Linking Musical Intention to Physical Organization in Piano Technique

Yesterday was my annual lecture to the piano pedagogy class at our Academy on my “Method.” But this year it was different, because instead of sitting there like bumps on a log, the students had lots of questions – it was great, we established a real investigative dialogue.

One guy especially, Aleksandar, kept insisting that this focus on the physical was a distraction. For instance, he told me,  “I kept missing a bass note and my teacher said I wasn’t listening to it enough, and when I listened better, I hit it every time.”

I had just given the class a mini-Feldenkrais lesson and explained to them how our brain is constantly managing a thousand aspects of movement and this activity must necessarily be outside of our awareness, because if we tried to be aware of it all we would seize up, we couldn’t funtion!

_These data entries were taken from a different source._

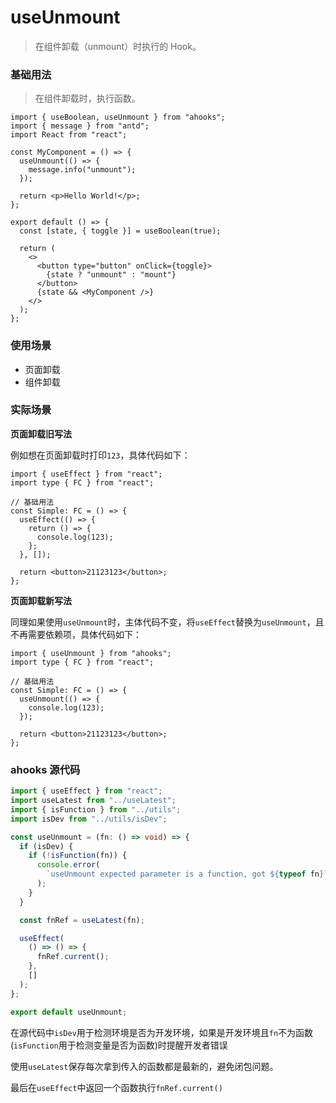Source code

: # useUnmount

> 在组件卸载（unmount）时执行的 Hook。

### 基础用法

> 在组件卸载时，执行函数。

```tsx
import { useBoolean, useUnmount } from "ahooks";
import { message } from "antd";
import React from "react";

const MyComponent = () => {
  useUnmount(() => {
    message.info("unmount");
  });

  return <p>Hello World!</p>;
};

export default () => {
  const [state, { toggle }] = useBoolean(true);

  return (
    <>
      <button type="button" onClick={toggle}>
        {state ? "unmount" : "mount"}
      </button>
      {state && <MyComponent />}
    </>
  );
};
```

### 使用场景

- 页面卸载
- 组件卸载

### 实际场景

**页面卸载旧写法**

例如想在页面卸载时打印`123`，具体代码如下：

```tsx
import { useEffect } from "react";
import type { FC } from "react";

// 基础用法
const Simple: FC = () => {
  useEffect(() => {
    return () => {
      console.log(123);
    };
  }, []);

  return <button>21123123</button>;
};
```

**页面卸载新写法**

同理如果使用`useUnmount`时，主体代码不变，将`useEffect`替换为`useUnmount`，且不再需要依赖项，具体代码如下：

```tsx
import { useUnmount } from "ahooks";
import type { FC } from "react";

// 基础用法
const Simple: FC = () => {
  useUnmount(() => {
    console.log(123);
  });

  return <button>21123123</button>;
};
```

### ahooks 源代码

```typescript
import { useEffect } from "react";
import useLatest from "../useLatest";
import { isFunction } from "../utils";
import isDev from "../utils/isDev";

const useUnmount = (fn: () => void) => {
  if (isDev) {
    if (!isFunction(fn)) {
      console.error(
        `useUnmount expected parameter is a function, got ${typeof fn}`
      );
    }
  }

  const fnRef = useLatest(fn);

  useEffect(
    () => () => {
      fnRef.current();
    },
    []
  );
};

export default useUnmount;
```

在源代码中`isDev`用于检测环境是否为开发环境，如果是开发环境且`fn`不为函数(`isFunction`用于检测变量是否为函数)时提醒开发者错误

使用`useLatest`保存每次拿到传入的函数都是最新的，避免闭包问题。

最后在`useEffect`中返回一个函数执行`fnRef.current()`
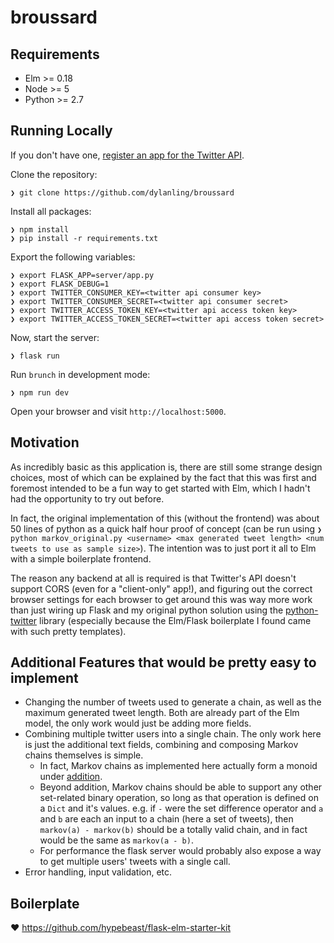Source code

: # broussard

## Requirements

  * Elm >= 0.18
  * Node >= 5
  * Python >= 2.7

## Running Locally

If you don't have one, [register an app for the Twitter API](https://apps.twitter.com/).


Clone the repository:

```
❯ git clone https://github.com/dylanling/broussard
```

Install all packages:

```
❯ npm install
❯ pip install -r requirements.txt
```

Export the following variables:

```
❯ export FLASK_APP=server/app.py
❯ export FLASK_DEBUG=1
❯ export TWITTER_CONSUMER_KEY=<twitter api consumer key>
❯ export TWITTER_CONSUMER_SECRET=<twitter api consumer secret>
❯ export TWITTER_ACCESS_TOKEN_KEY=<twitter api access token key>
❯ export TWITTER_ACCESS_TOKEN_SECRET=<twitter api access token secret>
```

Now, start the server:

```
❯ flask run
```

Run `brunch` in development mode:

```
❯ npm run dev
```

Open your browser and visit `http://localhost:5000`.

## Motivation

As incredibly basic as this application is, there are still some strange design choices, most of which can be explained by the fact that this was first and foremost intended to be a fun way to get started with Elm, which I hadn't had the opportunity to try out before.

In fact, the original implementation of this (without the frontend) was about 50 lines of python as a quick half hour proof of concept (can be run using `❯ python markov_original.py <username> <max generated tweet length> <num tweets to use as sample size>`). The intention was to just port it all to Elm with a simple boilerplate frontend.

The reason any backend at all is required is that Twitter's API doesn't support CORS (even for a "client-only" app!), and figuring out the correct browser settings for each browser to get around this was way more work than just wiring up Flask and my original python solution using the [python-twitter](https://github.com/bear/python-twitter) library (especially because the Elm/Flask boilerplate I found came with such pretty templates).

## Additional Features that would be pretty easy to implement

- Changing the number of tweets used to generate a chain, as well as the maximum generated tweet length. Both are already part of the Elm model, the only work would just be adding more fields.
- Combining multiple twitter users into a single chain. The only work here is just the additional text fields, combining and composing Markov chains themselves is simple. 
  - In fact, Markov chains as implemented here actually form a monoid under [addition](https://github.com/dylanling/broussard/blob/master/app/elm/Markov.elm#L27). 
  - Beyond addition, Markov chains should be able to support any other set-related binary operation, so long as that operation is defined on a `Dict` and it's values. e.g. if `-` were the set difference operator and `a` and `b` are each an input to a chain (here a set of tweets), then `markov(a) - markov(b)` should be a totally valid chain, and in fact would be the same as `markov(a - b)`.
  - For performance the flask server would probably also expose a way to get multiple users' tweets with a single call.
- Error handling, input validation, etc.

## Boilerplate

:heart: https://github.com/hypebeast/flask-elm-starter-kit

In Awareness Through Movement we actually delve into those normally unconscious processes in order to improve them, but it’s always tricky, because you tend to get so absorbed in the details of the movement that you never get back to the automatism that you are supposed to be improving.

So I told Alexander, “Your teacher gave you a perfect way of managing that integration right away. You were sensitive enough to your body that it could respond when your ear dictated the exact movement needed to achieve the goal. Better aural listening evoked better physical ‘listening.’ ”

Musicians do this most of the time. My sorties into the intracacies of physical organization, my bringing these normally beind the scenes neurological activities out into the open, always contains the problem: we are now one step removed from the normal musical process which is a direct link from musial intention through the ear to the movement automatism.

But I did insist on this point with Alexander: if I see a student using his or her ear but the physical organization working AGAINST the fulfilment of the ear’s intention, then I will step in and educate the physical reflexes.

It was a great class – a realy rigorous dialogue helps me to clarify my ideas and ‘put them through the ringer’ – always a useful exercise.